US State Dept. Lobbied Against Min. Wage Increases for Haiti on Behalf of Textile Corporations

Wikileaks exposing how people are kept starving so we can have cheap jeans.

Contractors for Fruit of the Loom, Hanes and Levi’s worked in close concert with the US Embassy when they aggressively moved to block a minimum wage increase for Haitian assembly zone workers, the lowest-paid in the hemisphere, according to secret State Department cables.

The factory owners told the Haitian Parliament that they were willing to give workers a 9-cents-per-hour pay increase to 31 cents per hour to make T-shirts, bras and underwear for US clothing giants like Dockers and Nautica.

But the factory owners refused to pay 62 cents per hour, or $5 per day, as a measure unanimously passed by the Haitian Parliament in June 2009 would have mandated. And they had the vigorous backing of the US Agency for International Development and the US Embassy when they took that stand.

To resolve the impasse between the factory owners and Parliament, the State Department urged quick intervention by then Haitian President René Préval.

“A more visible and active engagement by Préval may be critical to resolving the issue of the minimum wage and its protest ‘spin-off’—or risk the political environment spiraling out of control,” argued US Ambassador Janet Sanderson in a June 10, 2009, cable back to Washington.

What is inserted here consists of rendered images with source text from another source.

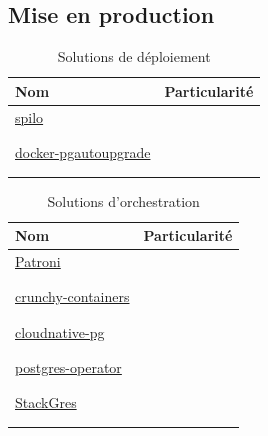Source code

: \documentclass[a4paper,12pt]{article}
\begin{document}
\begin{multicols*}{2}
\subsection*{Mise en production}
\label{sec:org0239586}
\begin{table}[H]
\caption{Solutions de déploiement}
\centering
\begin{tabular}{ll}
Nom & Particularité\\
\hline
\href{https://github.com/zalando/spilo}{spilo} & \\
 & \\
 & \\
\href{https://github.com/pgautoupgrade/docker-pgautoupgrade}{docker-pgautoupgrade} & \\
 & \\
 & \\
\end{tabular}
\end{table}

\begin{table}[H]
\caption{Solutions d'orchestration}
\centering
\begin{tabular}{ll}
Nom & Particularité\\
\hline
\href{https://github.com/patroni/patroni}{Patroni} & \\
 & \\
 & \\
\href{https://github.com/CrunchyData/crunchy-containers}{crunchy-containers} & \\
 & \\
 & \\
\href{https://github.com/cloudnative-pg/cloudnative-pg}{cloudnative-pg} & \\
 & \\
 & \\
\href{https://github.com/CrunchyData/postgres-operator}{postgres-operator} & \\
 & \\
 & \\
\href{https://gitlab.com/ongresinc/stackgres}{StackGres} & \\
 & \\
 & \\
\end{tabular}
\end{table}


\end{multicols*}
\end{document}
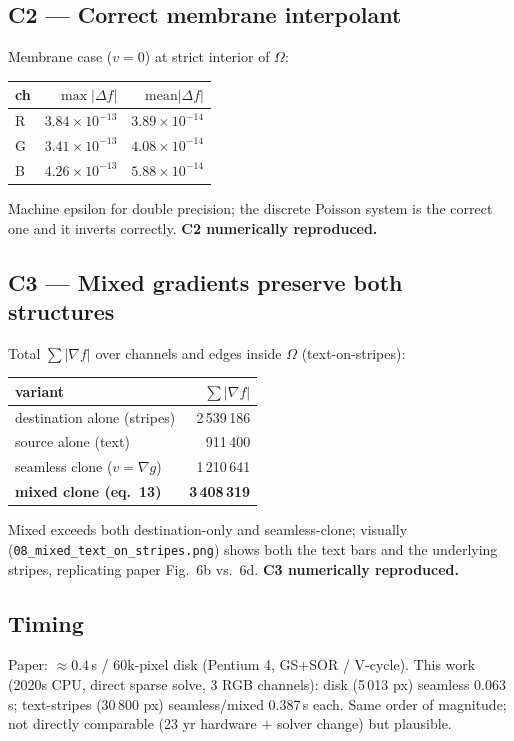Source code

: \documentclass[11pt]{article}
\begin{document}
\subsection*{C2 --- Correct membrane interpolant}
Membrane case (\(v=0\)) at strict interior of \(\Omega\):
\begin{center}
\begin{tabular}{lrr}
\toprule
ch & \(\max|\Delta f|\) & \(\text{mean}|\Delta f|\) \\
\midrule
R & \(3.84\times 10^{-13}\) & \(3.89\times 10^{-14}\) \\
G & \(3.41\times 10^{-13}\) & \(4.08\times 10^{-14}\) \\
B & \(4.26\times 10^{-13}\) & \(5.88\times 10^{-14}\) \\
\bottomrule
\end{tabular}
\end{center}
Machine epsilon for double precision; the discrete Poisson system is the
correct one and it inverts correctly. \textbf{C2 numerically reproduced.}

\subsection*{C3 --- Mixed gradients preserve both structures}
Total \(\sum|\nabla f|\) over channels and edges inside \(\Omega\)
(text-on-stripes):
\begin{center}
\begin{tabular}{lr}
\toprule
variant & \(\sum|\nabla f|\) \\
\midrule
destination alone (stripes) & 2\,539\,186 \\
source alone (text)         &   911\,400 \\
seamless clone (\(v=\nabla g\)) & 1\,210\,641 \\
\textbf{mixed clone (eq.\ 13)} & \textbf{3\,408\,319} \\
\bottomrule
\end{tabular}
\end{center}
Mixed exceeds both destination-only and seamless-clone; visually
(\texttt{08\_mixed\_text\_on\_stripes.png}) shows both the text bars and the
underlying stripes, replicating paper Fig.\ 6b vs.\ 6d.
\textbf{C3 numerically reproduced.}

\subsection*{Timing}
Paper: \(\approx 0.4\)\,s / 60k-pixel disk (Pentium 4, GS+SOR / V-cycle).
This work (2020s CPU, direct sparse solve, 3 RGB channels): disk (5\,013 px)
seamless 0.063\,s; text-stripes (30\,800 px) seamless/mixed 0.387\,s each.
Same order of magnitude; not directly comparable (23 yr hardware $+$ solver
change) but plausible.
\end{document}
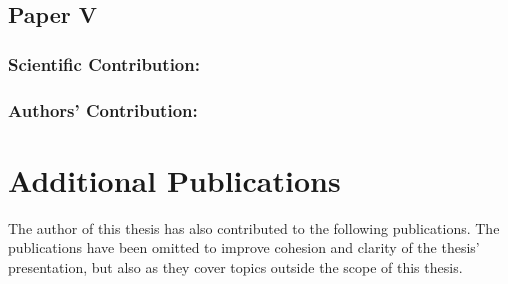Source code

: \clearpage %

\subsection*{Paper V}%
%
\begin{quote}
\end{quote}

\subsubsection*{Scientific Contribution:}%
%
\subsubsection*{Authors' Contribution:}%
%


\clearpage %

\section{Additional Publications}%
\label{sec:additional-publications}%
%
The author of this thesis has also contributed to the following publications.
The publications have been omitted to improve cohesion and clarity of the thesis' presentation, but also as they cover topics outside the scope of this thesis.

\begin{quote}
\end{quote}

\begin{quote}
\end{quote}

\begin{quote}
\end{quote}

\begin{quote}
\end{quote}

\begin{quote}
\end{quote}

Two months later Préval negotiated a deal with Parliament to create a two-tiered minimum wage increase—one for the textile industry at about $3 per day and one for all other industrial and commercial sectors at about $5 per day.

Still the US Embassy wasn’t pleased. A deputy chief of mission, David E. Lindwall, said the $5 per day minimum “did not take economic reality into account” but was a populist measure aimed at appealing to “the unemployed and underpaid masses.”

(via Poor Mojo)


  1. It remembers me Tariq Ali and his account of the hatred demonstrations happening all over the world, not only in arab countries, after 9/11. It’s a worthy read.

  2. Stands to reason, this decision does. Cheap jeans and tighty whities are part of my American dream, just like 11 cent bananas, coffee grown by peasants, and sure, the occaisional relaxing toke off a pipe full of readily available low cost and easy to smoke crack muthafuggin cocaine. Thanks Uncle Sam! And with all the additional profits our corporate masters milk from their desperate and starving employees by paying wages below what prison laborers get state side, our noble union will benefit with additional tax revenues. Which should be more than adequate to cover the traditional field trip down there with an aircraft carrier and bunch of marines to oust a dictator, deliver food, or whatever the hell those delta guys do down in Port au Prince. Perfectly reasonable.

  3. Ever wonder why bananas are so inexpensive? Similar reprehensible activities are taking place all over the third world at the behest of corporations. A worldwide free market is the last thing the rich and powerful want. The fix is in.